Fast Deep Feature Synthesis for tabular data

These details have not been verified by PyPI

Project links

Project description

FastDFS - Deep Feature Synthesis for Tabular Data

FastDFS is a Python library for automated feature engineering using Deep Feature Synthesis (DFS). It augments target dataframes with rich features derived from relational database structures, making it easy to create powerful features for machine learning without manual feature engineering.

Core Concept

FastDFS treats feature engineering as a table augmentation process: given any target dataframe and a relational database (RDB) containing related tables, it automatically generates new features by aggregating information across relationships.

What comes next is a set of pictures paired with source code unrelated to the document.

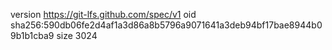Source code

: version https://git-lfs.github.com/spec/v1
oid sha256:590db06fe2d4af1a3d86a8b5796a9071641a3deb94bf17bae8944b09b1b1cba9
size 3024
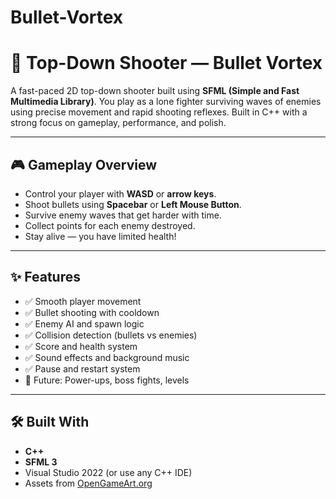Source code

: # Bullet-Vortex

# 🔫 Top-Down Shooter — Bullet Vortex

A fast-paced 2D top-down shooter built using **SFML (Simple and Fast Multimedia Library)**. You play as a lone fighter surviving waves of enemies using precise movement and rapid shooting reflexes. Built in C++ with a strong focus on gameplay, performance, and polish.

---

## 🎮 Gameplay Overview

- Control your player with **WASD** or **arrow keys**.
- Shoot bullets using **Spacebar** or **Left Mouse Button**.
- Survive enemy waves that get harder with time.
- Collect points for each enemy destroyed.
- Stay alive — you have limited health!

---

## ✨ Features

- ✅ Smooth player movement
- ✅ Bullet shooting with cooldown
- ✅ Enemy AI and spawn logic
- ✅ Collision detection (bullets vs enemies)
- ✅ Score and health system
- ✅ Sound effects and background music
- ✅ Pause and restart system
- 🔄 Future: Power-ups, boss fights, levels

---

## 🛠️ Built With

- **C++**
- **SFML 3**
- Visual Studio 2022 (or use any C++ IDE)
- Assets from [OpenGameArt.org](https://opengameart.org/)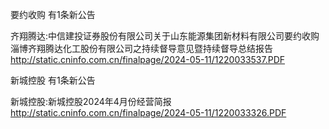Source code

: 要约收购 有1条新公告 

齐翔腾达:中信建投证券股份有限公司关于山东能源集团新材料有限公司要约收购淄博齐翔腾达化工股份有限公司之持续督导意见暨持续督导总结报告 http://static.cninfo.com.cn/finalpage/2024-05-11/1220033537.PDF 

新城控股 有1条新公告 

新城控股:新城控股2024年4月份经营简报 http://static.cninfo.com.cn/finalpage/2024-05-11/1220033326.PDF 

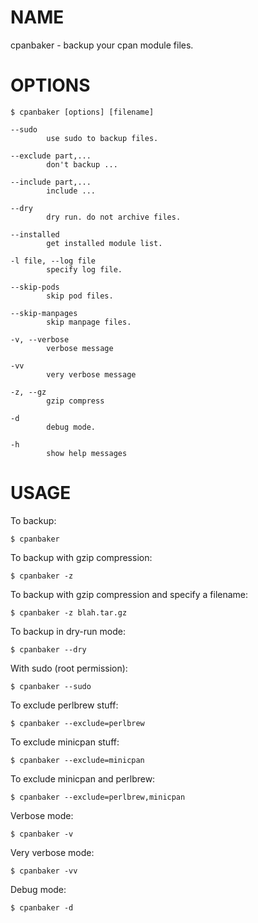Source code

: # NAME

cpanbaker - backup your cpan module files.

# OPTIONS

    $ cpanbaker [options] [filename]

    --sudo
            use sudo to backup files.

    --exclude part,...
            don't backup ...

    --include part,...
            include ...

    --dry
            dry run. do not archive files.

    --installed
            get installed module list.

    -l file, --log file
            specify log file.

    --skip-pods
            skip pod files.

    --skip-manpages
            skip manpage files.

    -v, --verbose
            verbose message

    -vv
            very verbose message

    -z, --gz
            gzip compress

    -d
            debug mode.

    -h
            show help messages

# USAGE

To backup:

    $ cpanbaker 

To backup with gzip compression:

    $ cpanbaker -z

To backup with gzip compression and specify a filename:

    $ cpanbaker -z blah.tar.gz

To backup in dry-run mode:

    $ cpanbaker --dry

With sudo (root permission):

    $ cpanbaker --sudo

To exclude perlbrew stuff:

    $ cpanbaker --exclude=perlbrew

To exclude minicpan stuff:

    $ cpanbaker --exclude=minicpan

To exclude minicpan and perlbrew:

    $ cpanbaker --exclude=perlbrew,minicpan

Verbose mode:

    $ cpanbaker -v

Very verbose mode:

    $ cpanbaker -vv

Debug mode:

    $ cpanbaker -d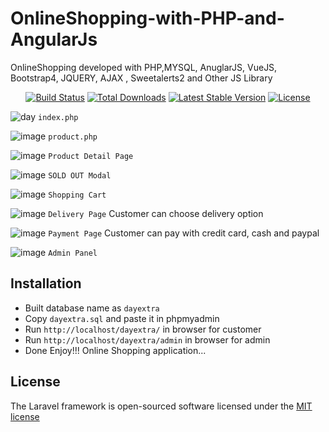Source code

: # OnlineShopping-with-PHP-and-AngularJs
OnlineShopping developed with PHP,MYSQL, AnuglarJS, VueJS, Bootstrap4,  JQUERY, AJAX , Sweetalerts2 and Other JS Library




<p align="center">
<a href="https://travis-ci.org/laravel/framework"><img src="https://travis-ci.org/laravel/framework.svg" alt="Build Status"></a>
<a href="https://packagist.org/packages/laravel/framework"><img src="https://poser.pugx.org/laravel/framework/d/total.svg" alt="Total Downloads"></a>
<a href="https://packagist.org/packages/laravel/framework"><img src="https://poser.pugx.org/laravel/framework/v/stable.svg" alt="Latest Stable Version"></a>
<a href="https://packagist.org/packages/laravel/framework"><img src="https://poser.pugx.org/laravel/framework/license.svg" alt="License"></a>

</p>

![day](https://user-images.githubusercontent.com/29988949/57095418-a68c1200-6cc7-11e9-8c1e-c581c6a362a7.PNG)
`index.php`

![image](https://user-images.githubusercontent.com/29988949/57096124-54e48700-6cc9-11e9-8f3c-c52441975fe3.png)
`product.php`

![image](https://user-images.githubusercontent.com/29988949/69490809-7feb1f80-0e41-11ea-8c74-8dfe5aeff09d.png)
`Product Detail Page`


![image](https://user-images.githubusercontent.com/29988949/57096550-6e3a0300-6cca-11e9-9dc7-8adf6077509f.png)
`SOLD OUT Modal`

![image](https://user-images.githubusercontent.com/29988949/69490987-e4a77980-0e43-11ea-87d1-4f9dd9b6914b.png)
`Shopping Cart`

![image](https://user-images.githubusercontent.com/29988949/57097708-47c99700-6ccd-11e9-9225-fe696fb6c625.png)
`Delivery Page` Customer can choose delivery option

![image](https://user-images.githubusercontent.com/29988949/57097902-b73f8680-6ccd-11e9-95bf-423b990a7b16.png)
`Payment Page` Customer can pay with credit card, cash and paypal

![image](https://user-images.githubusercontent.com/29988949/57096349-e8b65300-6cc9-11e9-8f9b-a1fe64e2c156.png)
`Admin Panel`


## Installation
 - Built database name as `dayextra`
 - Copy `dayextra.sql` and paste it in phpmyadmin
 - Run `http://localhost/dayextra/` in browser for customer
 - Run `http://localhost/dayextra/admin` in browser for admin
 - Done Enjoy!!! Online Shopping application...
  

## License

The Laravel framework is open-sourced software licensed under the [MIT license](https://opensource.org/licenses/MIT)
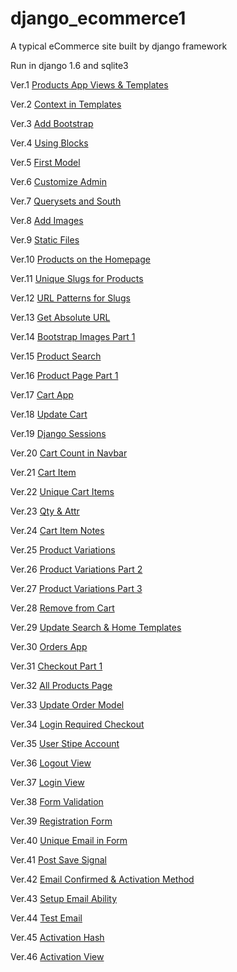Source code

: django_ecommerce1
=================

A typical eCommerce site built by django framework

Run in django 1.6 and sqlite3

Ver.1	[Products App Views & Templates](../../tree/b66ce5397ecd8894d2d69c444d179a50defb8018)

Ver.2	[Context in Templates](../../tree/14b3a6759a3529d7c58ed2046e5b4701d1633ac4)

Ver.3	[Add Bootstrap](../../tree/b6d7bddf7ab6d36b39220eb153f139b1c75a54d8)

Ver.4	[Using Blocks](../../tree/13b84fc7783a182d83a9b3fc55fc37a178b22a5f)

Ver.5	[First Model](../../tree/a369599b18cb54e1bd6d8330b57d792c7934dbbc)

Ver.6	[Customize Admin](../../tree/5d941313a0d00a5ea8f86828d9f6b075f1dd6bec)

Ver.7	[Querysets and South](../../tree/70f35f61ae3882705583ffa4a085afe6fc0a7881)

Ver.8	[Add Images](../../tree/0b98ff76365925b64c662c15e3e8043596d52351)

Ver.9	[Static Files](../../tree/aaa65cca3af6dc8d9cab34b9e6f5d79caf1651de)

Ver.10	[Products on the Homepage](../../tree/8f2c6710eea8aefb94b4e65a9c0961148ebf3d11)

Ver.11	[Unique Slugs for Products](../../tree/3089e202f8384a63562140c8ce954f4fa84ae44e)

Ver.12	[URL Patterns for Slugs](../../tree/c4f7608313b2dff4ebfa3c20f5baeaaba8cf11a0)

Ver.13	[Get Absolute URL](../../tree/04c226db39ddaad15041eef778dc4a055d048db6)

Ver.14	[Bootstrap Images Part 1](../../tree/2258c0a4a56ad5b6b11eb2ea94839c9aea60512f)

Ver.15	[Product Search](../../tree/852d2e3fc77cdf16cfce43644bd97e4bd07edfb2)

Ver.16	[Product Page Part 1](../../tree/ea2fb39d0651b183350db7e7a65a3750c8ec68c6)

Ver.17	[Cart App](../../tree/4d26b4569f9eed43dd81f6fca63dcd07540b0ef5)

Ver.18	[Update Cart](../../tree/9be3e72be7cec56dde0f794428082c496cb2d53b)

Ver.19	[Django Sessions](../../tree/2d081245747f786791c7db42a1049050552d4595)

Ver.20	[Cart Count in Navbar](../../tree/1dbaaa25a789ba306aedeff7f8fccfc3481d10da)

Ver.21	[Cart Item](../../tree/ffa376680bd76e260c5a36fbd85c6ab03214eabb)

Ver.22	[Unique Cart Items](../../tree/c260f56e2808f2cf58ac3866abfbe2b57b5b1c04)

Ver.23	[Qty & Attr](../../tree/3a3badf04b6e89a85c3cbb26e6ab2c4c079162be)

Ver.24	[Cart Item Notes](../../tree/a97357950676f399fda6afef04884ee377b6267e)

Ver.25	[Product Variations](../../tree/b9934d3522b5262ffb9eb0a2a35aa82689dbeb96)

Ver.26	[Product Variations Part 2](../../tree/b735488a1ee6cac491a2d5863e0811661cf69268)

Ver.27	[Product Variations Part 3](../../tree/52eb4e488440b4ac9388a4a62c915eae22c1f352)

Ver.28	[Remove from Cart](../../tree/0a3d24c98307e3248c084c8fa7deac06080413f0)

Ver.29	[Update Search & Home Templates](../../tree/b81087ef24166a0f6675dc5dc3b87e80431fd0ad)

Ver.30	[Orders App](../../tree/03a462184511305168586267025abdf2c55f6f6b)

Ver.31	[Checkout Part 1](../../tree/d6b10dec6da295dafedd2f67519ed76fea3e100e)

Ver.32	[All Products Page](../../tree/283ca6edeb7e342e0f91fab21815ef7a21682ed3)

Ver.33	[Update Order Model](../../tree/322332c94dd15fe55dec8ae5d993b23ab94399e7)

Ver.34	[Login Required Checkout](../../tree/042c2c789c4df2dbe62ff59cd87448f5114f500d)

Ver.35	[User Stipe Account](../../tree/8da3919d38cde56664178bf7fc6bce30ab2d2e3d)

Ver.36	[Logout View](../../tree/3f7279ac24875b53873eac5febf02d8ca18717e6)

Ver.37	[Login View](../../tree/a1a5c7482d2e6b54bba8c4bc9b9be964a556be89)

Ver.38	[Form Validation](../../tree/ae39a89d96252163ec12fad664ff252a59a6ec52)

Ver.39	[Registration Form](../../tree/6860bc31ed27e4f35bdb000eeec069bc3f3ad8a7)

Ver.40	[Unique Email in Form](../../tree/3890d576fd7b019f18eedc79a055560c8f123233)

Ver.41	[Post Save Signal](../../tree/0211cfca8a2d23f5529e71573571a215ff5896bc)

Ver.42	[Email Confirmed & Activation Method](../../tree/5f57bcc8ffdd49d224dfcf60820f944b4fd8a9d3)

Ver.43	[Setup Email Ability](../../tree/23e047c5250edfab5cd881472838512c625c9ad9)

Ver.44	[Test Email](../../tree/ba83161abff305b88bbfe94cbf90828f3b5ca34d)

Ver.45	[Activation Hash](../../tree/0af14e7e0406517cd3a2b1d226b932711e3514ea)

Ver.46	[Activation View](../../tree/68985d15b1c663fc63e942672078c38c2bc1c7fe)
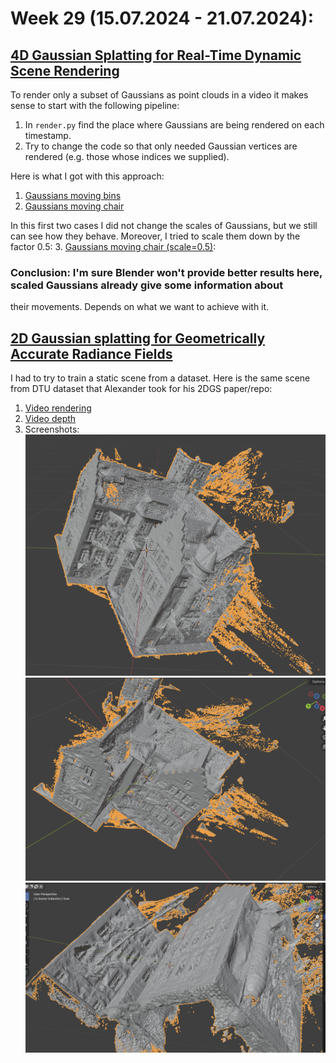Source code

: # Week 29 (15.07.2024 - 21.07.2024):
## [4D Gaussian Splatting for Real-Time Dynamic Scene Rendering](https://arxiv.org/abs/2310.08528)
To render only a subset of Gaussians as point clouds in a video it makes sense to start with the following pipeline:
1. In `render.py` find the place where Gaussians are being rendered on each timestamp.
2. Try to change the code so that only needed Gaussian vertices are rendered (e.g. those whose indices we supplied).

Here is what I got with this approach:
1. [Gaussians moving bins](../data/week29/gaussians_moving.mp4)
2. [Gaussians moving chair](../data/week29/gaussians_moving_chair.mp4)

In this first two cases I did not change the scales of Gaussians, but we still can see how they behave.
Moreover, I tried to scale them down by the factor 0.5:
3. [Gaussians moving chair (scale=0.5)](../data/week29/gaussians_moving_chair_scale_0_5.mp4):

### Conclusion: I'm sure Blender won't provide better results here, scaled Gaussians already give some information about
their movements. Depends on what we want to achieve with it.

## [2D Gaussian splatting for Geometrically Accurate Radiance Fields](https://github.com/hbb1/2d-gaussian-splatting/tree/main)
I had to try to train a static scene from a dataset. Here is the same scene from DTU dataset that Alexander took for
his 2DGS paper/repo:
1. [Video rendering](../data/week29/render_traj_color.mp4)
2. [Video depth](../data/week29/render_traj_depth.mp4)
3. Screenshots:
![2DGS_1](../data/week29/2dgs_1.png)
![2DGS_2](../data/week29/2dgs_2.png)
![2DGS_3](../data/week29/2dgs_3.png)
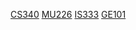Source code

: [CS340](https://badwolf22.github.io/Notes/CS340)
[MU226](https://badwolf22.github.io/Notes/MU226)
[IS333](https://badwolf22.github.io/Notes/IS333)
[GE101](https://badwolf22.github.io/Notes/GE101)
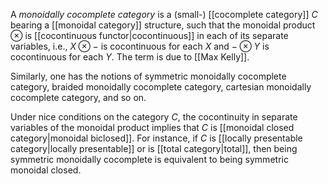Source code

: A _monoidally cocomplete category_ is a (small-) [[cocomplete category]] $C$ bearing a [[monoidal category]] structure, such that the monoidal product $\otimes$ is [[cocontinuous functor|cocontinuous]] in each of its separate variables, i.e., $X \otimes -$ is cocontinuous for each $X$ and $- \otimes Y$ is cocontinuous for each $Y$. The term is due to [[Max Kelly]]. 

Similarly, one has the notions of symmetric monoidally cocomplete category, braided monoidally cocomplete category, cartesian monoidally cocomplete category, and so on. 

Under nice conditions on the category $C$, the cocontinuity in separate variables of the monoidal product implies that $C$ is [[monoidal closed category|monoidal biclosed]]. For instance, if $C$ is [[locally presentable category|locally presentable]] or is [[total category|total]], then being symmetric monoidally cocomplete is equivalent to being symmetric monoidal closed. 
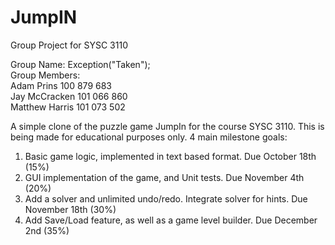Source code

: # JumpIN
Group Project for SYSC 3110

Group Name: Exception("Taken");  
Group Members:  
  Adam Prins        100 879 683  
  Jay McCracken     101 066 860  
  Matthew Harris    101 073 502  

A simple clone of the puzzle game JumpIn for the course SYSC 3110. This is being made for educational purposes only.
4 main milestone goals:
  1. Basic game logic, implemented in text based format. Due October 18th (15%)
  2. GUI implementation of the game, and Unit tests. Due November 4th (20%)
  3. Add a solver and unlimited undo/redo. Integrate solver for hints. Due November 18th (30%)
  4. Add Save/Load feature, as well as a game level builder. Due December 2nd (35%)

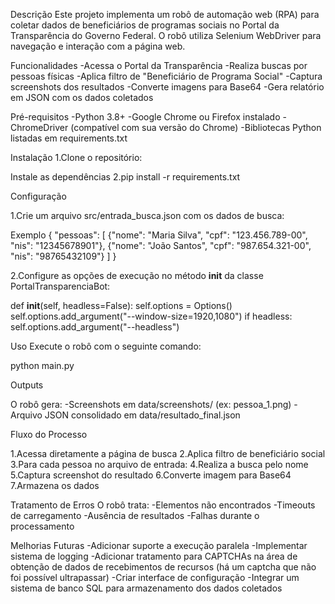Descrição
Este projeto implementa um robô de automação web (RPA) para coletar dados de beneficiários de programas sociais no Portal da Transparência do Governo Federal. O robô utiliza Selenium WebDriver para navegação e interação com a página web.

Funcionalidades
-Acessa o Portal da Transparência
-Realiza buscas por pessoas físicas
-Aplica filtro de "Beneficiário de Programa Social"
-Captura screenshots dos resultados
-Converte imagens para Base64
-Gera relatório em JSON com os dados coletados

Pré-requisitos
-Python 3.8+
-Google Chrome ou Firefox instalado
-ChromeDriver (compatível com sua versão do Chrome)
-Bibliotecas Python listadas em requirements.txt

Instalação
1.Clone o repositório:


Instale as dependências
2.pip install -r requirements.txt

Configuração

1.Crie um arquivo src/entrada_busca.json com os dados de busca:

Exemplo
{
  "pessoas": [
    {"nome": "Maria Silva", "cpf": "123.456.789-00", "nis": "12345678901"},
    {"nome": "João Santos", "cpf": "987.654.321-00", "nis": "98765432109"}
  ]
}

2.Configure as opções de execução no método __init__ da classe PortalTransparenciaBot:

def __init__(self, headless=False):
    self.options = Options()
    self.options.add_argument("--window-size=1920,1080")
    if headless:
        self.options.add_argument("--headless")

Uso
Execute o robô com o seguinte comando:

python main.py

Outputs

O robô gera:
-Screenshots em data/screenshots/ (ex: pessoa_1.png)
-Arquivo JSON consolidado em data/resultado_final.json

Fluxo do Processo

1.Acessa diretamente a página de busca
2.Aplica filtro de beneficiário social
3.Para cada pessoa no arquivo de entrada:
4.Realiza a busca pelo nome
5.Captura screenshot do resultado
6.Converte imagem para Base64
7.Armazena os dados

Tratamento de Erros
O robô trata:
-Elementos não encontrados
-Timeouts de carregamento
-Ausência de resultados
-Falhas durante o processamento

Melhorias Futuras
-Adicionar suporte a execução paralela
-Implementar sistema de logging
-Adicionar tratamento para CAPTCHAs na área de obtenção de dados de recebimentos de recursos (há um captcha que não foi possível ultrapassar)
-Criar interface de configuração
-Integrar um sistema de banco SQL para armazenamento dos dados coletados

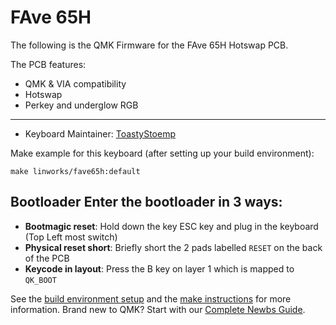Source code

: # FAve 65H

The following is the QMK Firmware for the FAve 65H Hotswap PCB.

The PCB features:
* QMK & VIA compatibility
* Hotswap
* Perkey and underglow RGB

---

* Keyboard Maintainer: [ToastyStoemp](https://github.com/ToastyStoemp)

Make example for this keyboard (after setting up your build environment):

    make linworks/fave65h:default

## Bootloader Enter the bootloader in 3 ways: 
* **Bootmagic reset**: Hold down the key ESC key and plug in the keyboard (Top Left most switch)
* **Physical reset short**: Briefly short the 2 pads labelled `RESET` on the back of the PCB
* **Keycode in layout**: Press the B key on layer 1 which is mapped to `QK_BOOT`

See the [build environment setup](https://docs.qmk.fm/#/getting_started_build_tools) and the [make instructions](https://docs.qmk.fm/#/getting_started_make_guide) for more information. Brand new to QMK? Start with our [Complete Newbs Guide](https://docs.qmk.fm/#/newbs).
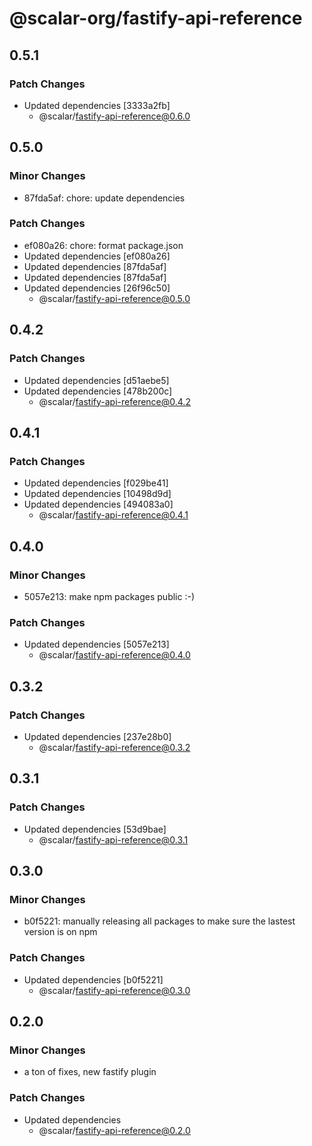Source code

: # @scalar-org/fastify-api-reference

## 0.5.1

### Patch Changes

- Updated dependencies [3333a2fb]
  - @scalar/fastify-api-reference@0.6.0

## 0.5.0

### Minor Changes

- 87fda5af: chore: update dependencies

### Patch Changes

- ef080a26: chore: format package.json
- Updated dependencies [ef080a26]
- Updated dependencies [87fda5af]
- Updated dependencies [87fda5af]
- Updated dependencies [26f96c50]
  - @scalar/fastify-api-reference@0.5.0

## 0.4.2

### Patch Changes

- Updated dependencies [d51aebe5]
- Updated dependencies [478b200c]
  - @scalar/fastify-api-reference@0.4.2

## 0.4.1

### Patch Changes

- Updated dependencies [f029be41]
- Updated dependencies [10498d9d]
- Updated dependencies [494083a0]
  - @scalar/fastify-api-reference@0.4.1

## 0.4.0

### Minor Changes

- 5057e213: make npm packages public :-)

### Patch Changes

- Updated dependencies [5057e213]
  - @scalar/fastify-api-reference@0.4.0

## 0.3.2

### Patch Changes

- Updated dependencies [237e28b0]
  - @scalar/fastify-api-reference@0.3.2

## 0.3.1

### Patch Changes

- Updated dependencies [53d9bae]
  - @scalar/fastify-api-reference@0.3.1

## 0.3.0

### Minor Changes

- b0f5221: manually releasing all packages to make sure the lastest version is on npm

### Patch Changes

- Updated dependencies [b0f5221]
  - @scalar/fastify-api-reference@0.3.0

## 0.2.0

### Minor Changes

- a ton of fixes, new fastify plugin

### Patch Changes

- Updated dependencies
  - @scalar/fastify-api-reference@0.2.0
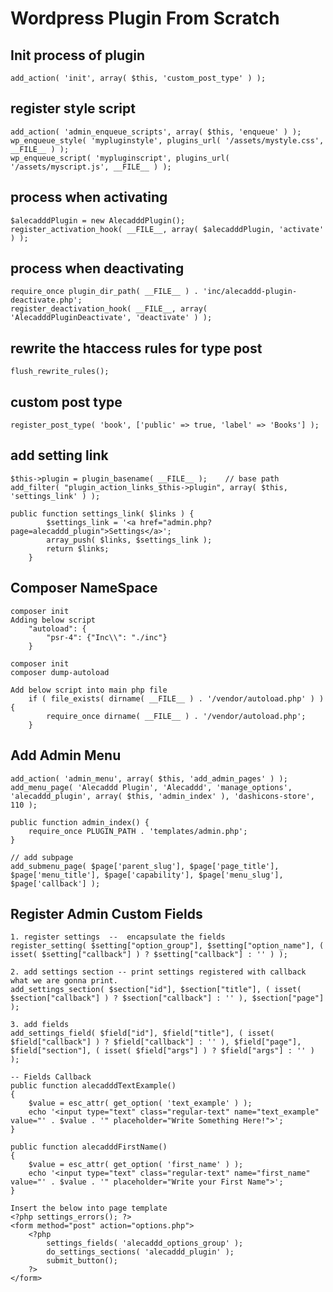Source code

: # Wordpress Plugin From Scratch

## Init process of plugin
    add_action( 'init', array( $this, 'custom_post_type' ) );

## register style script
    add_action( 'admin_enqueue_scripts', array( $this, 'enqueue' ) ); 
    wp_enqueue_style( 'mypluginstyle', plugins_url( '/assets/mystyle.css', __FILE__ ) );
    wp_enqueue_script( 'mypluginscript', plugins_url( '/assets/myscript.js', __FILE__ ) );

## process when activating
    $alecadddPlugin = new AlecadddPlugin();
    register_activation_hook( __FILE__, array( $alecadddPlugin, 'activate' ) );

## process when deactivating
    require_once plugin_dir_path( __FILE__ ) . 'inc/alecaddd-plugin-deactivate.php';
	register_deactivation_hook( __FILE__, array( 'AlecadddPluginDeactivate', 'deactivate' ) );

##  rewrite the htaccess rules  for type post
    flush_rewrite_rules();   


## custom post type
    register_post_type( 'book', ['public' => true, 'label' => 'Books'] );

## add setting link
    $this->plugin = plugin_basename( __FILE__ );    // base path
    add_filter( "plugin_action_links_$this->plugin", array( $this, 'settings_link' ) );

    public function settings_link( $links ) {
			$settings_link = '<a href="admin.php?page=alecaddd_plugin">Settings</a>';
			array_push( $links, $settings_link );
			return $links;
		}

## Composer NameSpace
    composer init
    Adding below script
        "autoload": {
            "psr-4": {"Inc\\": "./inc"}
        }

    composer init
    composer dump-autoload   

    Add below script into main php file
        if ( file_exists( dirname( __FILE__ ) . '/vendor/autoload.php' ) ) {
            require_once dirname( __FILE__ ) . '/vendor/autoload.php';
        }

## Add Admin Menu
    add_action( 'admin_menu', array( $this, 'add_admin_pages' ) );
    add_menu_page( 'Alecaddd Plugin', 'Alecaddd', 'manage_options', 'alecaddd_plugin', array( $this, 'admin_index' ), 'dashicons-store', 110 );

    public function admin_index() {
		require_once PLUGIN_PATH . 'templates/admin.php';
	}

    // add subpage
    add_submenu_page( $page['parent_slug'], $page['page_title'], $page['menu_title'], $page['capability'], $page['menu_slug'], $page['callback'] );

## Register Admin Custom Fields
    1. register settings  --  encapsulate the fields
    register_setting( $setting["option_group"], $setting["option_name"], ( isset( $setting["callback"] ) ? $setting["callback"] : '' ) );

    2. add settings section -- print settings registered with callback what we are gonna print.
    add_settings_section( $section["id"], $section["title"], ( isset( $section["callback"] ) ? $section["callback"] : '' ), $section["page"] );

    3. add fields
    add_settings_field( $field["id"], $field["title"], ( isset( $field["callback"] ) ? $field["callback"] : '' ), $field["page"], $field["section"], ( isset( $field["args"] ) ? $field["args"] : '' ) );

    -- Fields Callback
    public function alecadddTextExample()
	{
		$value = esc_attr( get_option( 'text_example' ) );
		echo '<input type="text" class="regular-text" name="text_example" value="' . $value . '" placeholder="Write Something Here!">';
	}

	public function alecadddFirstName()
	{
		$value = esc_attr( get_option( 'first_name' ) );
		echo '<input type="text" class="regular-text" name="first_name" value="' . $value . '" placeholder="Write your First Name">';
	}

    Insert the below into page template
    <?php settings_errors(); ?>
	<form method="post" action="options.php">
		<?php 
			settings_fields( 'alecaddd_options_group' );
			do_settings_sections( 'alecaddd_plugin' );
			submit_button();
		?>
	</form>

# Your target dataframe (what you want to predict on)
target_df = pd.DataFrame({
    "user_id": [1, 2, 3],
    "item_id": [100, 200, 300], 
    "interaction_time": ["2024-01-01", "2024-01-02", "2024-01-03"]
})

# Your relational database (context for feature generation)
rdb = fastdfs.load_rdb("ecommerce_data/")  # Contains user, item, interaction tables

# Generate features automatically
enriched_df = fastdfs.compute_dfs_features(
    rdb=rdb,
    target_dataframe=target_df,
    key_mappings={"user_id": "user.user_id", "item_id": "item.item_id"},
    cutoff_time_column="interaction_time"
)
# Result: Original columns + 50+ new features like user_avg_rating, item_count_purchases, etc.

Installation

pip install fastdfs

Or for development:

git clone https://github.com/dglai/fastdfs.git
cd fastdfs
pip install -e .

Quick Start

1. Prepare Your Data

FastDFS provides multiple ways to prepare your relational data.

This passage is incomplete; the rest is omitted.